A Simple Script to Auto-Regulate Slurm Job Submissions to Avoid Resource Conflicts
2024-11-07
When running hundreds of computational tasks (for example, accumulating data for high-throughput screening), it's common to face resource conflicts in slurm queues. This simple script helps manage job submissions by automatically adjusting release timing based on time and resource availability.
Core Features
1. Night Mode (21:30-8:30)
Releases all pending jobs
Maximizes resource utilization during off-hours
2. Day Mode (8:30-21:30)
Only releases jobs when enough nodes are idle (≥3)
Keeps 2 nodes as buffer for interactive tasks
Automatically holds jobs when resources are limited
Usage
change
your_jobs_partition
to your jobs' partitionchmod +x
to the script.
Set up cron job:
crontab -e
Then add the following to a new row:(
*/5
means the checking cycle, here is 5 minutes)*/5 * * * * /path/to/job_control.sh
After the configuration, you can view the current crontab through the following command:
crontab -l
And the running log will be output to the directory of the same level of the bash file.
job_control.sh
#!/bin/bash
# Get current user
USER=$(whoami)
# Set up logging
SCRIPT_DIR=$(dirname "$0")
LOG_FILE="$SCRIPT_DIR/run.log"
log_message() {
echo "[$(date '+%Y-%m-%d %H:%M:%S')] $1" >> "$LOG_FILE"
}
# Convert current time to minutes for easier comparison
HOUR=$(date +%H)
MINUTE=$(date +%M)
CURRENT_TIME=$((HOUR * 60 + MINUTE))
# Define time windows for night mode (21:30-8:30)
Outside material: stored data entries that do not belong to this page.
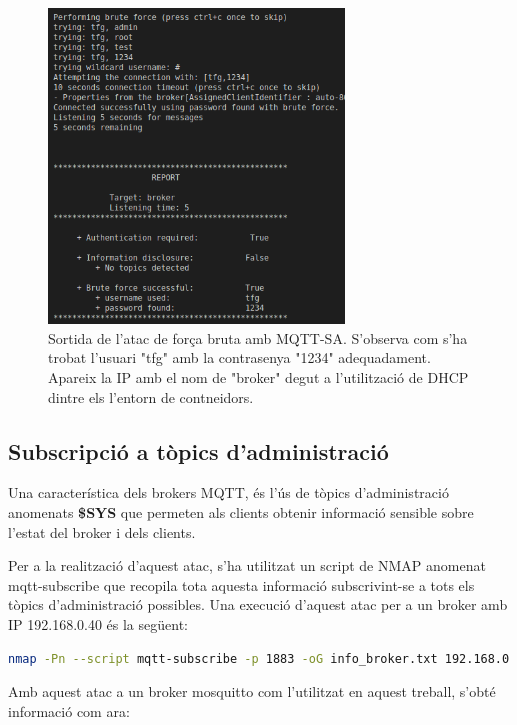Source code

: \begin{figure}[H]
    \centering
    \includegraphics[width=0.7\textwidth]{img/mqttsa.png}
    \caption{Sortida de l'atac de força bruta amb MQTT-SA. S'observa com s'ha trobat l'usuari "tfg" amb la contrasenya "1234" adequadament. Apareix la IP amb el nom de "broker" degut a l'utilització de DHCP dintre els l'entorn de contneidors.}
    \label{fig:MqttsaBruteforce}
\end{figure}

\subsection{Subscripció a tòpics d'administració}

Una característica dels brokers MQTT, és l'ús de tòpics d'administració anomenats \textbf{\$SYS} que permeten als clients obtenir informació sensible sobre l'estat del broker i dels clients.

Per a la realització d'aquest atac, s'ha utilitzat un script de NMAP anomenat mqtt-subscribe que recopila tota aquesta informació subscrivint-se a tots els tòpics d'administració possibles. 
Una execució d'aquest atac per a un broker amb IP 192.168.0.40 és la següent:

\begin{lstlisting}[language=bash, caption={NSE script Nmap}, label=lst:NmapScript]
    nmap -Pn --script mqtt-subscribe -p 1883 -oG info_broker.txt 192.168.0.40
\end{lstlisting}

Amb aquest atac a un broker mosquitto com l'utilitzat en aquest treball, s'obté informació com ara:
NIGHT_START=$((21 * 60 + 30))
NIGHT_END=$((8 * 60 + 30))
# Get number of idle nodes in your_PARTITION partition
# If no idle nodes found, set to 0
IDLE_NODES=$(sinfo -p your_jobs_partition -t idle -h | awk '{print $4}')
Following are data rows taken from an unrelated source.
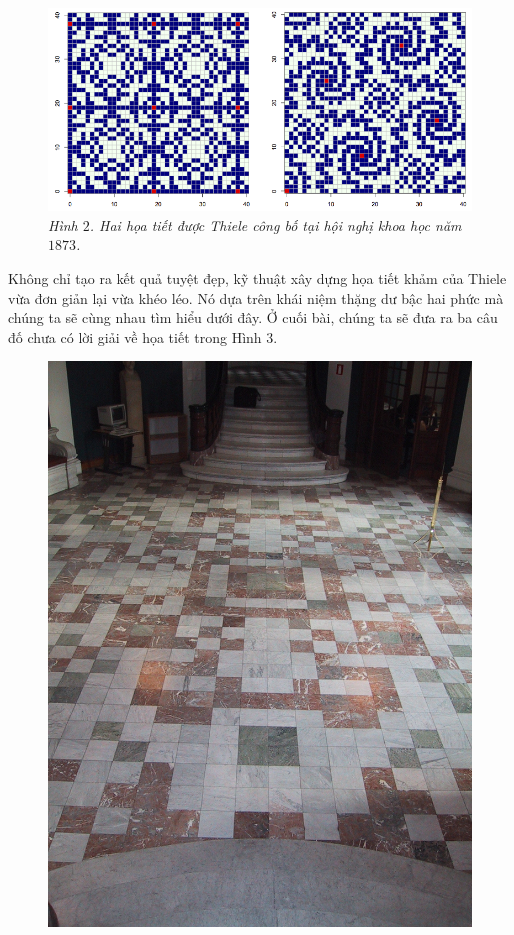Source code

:\begin{multicols}{2}
	\begin{figure}[H]
		\vspace*{-5pt}
		\centering
		\captionsetup{labelformat= empty, justification=centering}
		\includegraphics[width= 0.9\linewidth]{mosaique-2.png}
		\caption{\small\textit{\color{toanhocdoisong}Hình $2$. Hai họa tiết được Thiele công bố tại hội nghị khoa học năm $1873$.}}
		\vspace*{-5pt}
	\end{figure}
	Không chỉ tạo ra kết quả tuyệt đẹp, kỹ thuật xây dựng họa tiết khảm của Thiele vừa đơn giản lại vừa khéo léo. Nó dựa trên khái niệm thặng dư bậc hai phức mà chúng ta sẽ cùng nhau tìm hiểu dưới đây. Ở cuối bài, chúng ta sẽ đưa ra ba câu đố chưa có lời giải về họa tiết trong Hình $3$.
	\begin{figure}[H]
		\vspace*{-5pt}
		\centering
		\captionsetup{labelformat= empty, justification=centering}
		\includegraphics[width= 0.65\linewidth]{mosaique-3}

\end{figure}
\end{multicols}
IDLE_NODES=${IDLE_NODES:-0}
log_message "Script started - Current time: ${HOUR}:${MINUTE}, Idle nodes: ${IDLE_NODES}"
# Night mode (21:30-8:30): Release all pending jobs
# This maximizes resource utilization during off-peak hours
if [ $CURRENT_TIME -ge $NIGHT_START ] || [ $CURRENT_TIME -le $NIGHT_END ]; then
log_message "Night mode activated - Releasing all pending jobs"
PENDING_JOBS=$(squeue -u $USER -p your_jobs_partition -t PD -h | wc -l)
squeue -u $USER -p your_jobs_partition -t PD -h -o "%i" | xargs -I {} scontrol release {} 2>/dev/null
log_message "Released ${PENDING_JOBS} pending jobs in night mode"
else
# Day mode: Smart job release based on available nodes
# Keep at least 2 nodes free for urgent tasks
if [ $IDLE_NODES -ge 3 ]; then
JOBS_TO_RELEASE=$((IDLE_NODES - 2))
log_message "Day mode - ${IDLE_NODES} idle nodes available, releasing ${JOBS_TO_RELEASE} jobs"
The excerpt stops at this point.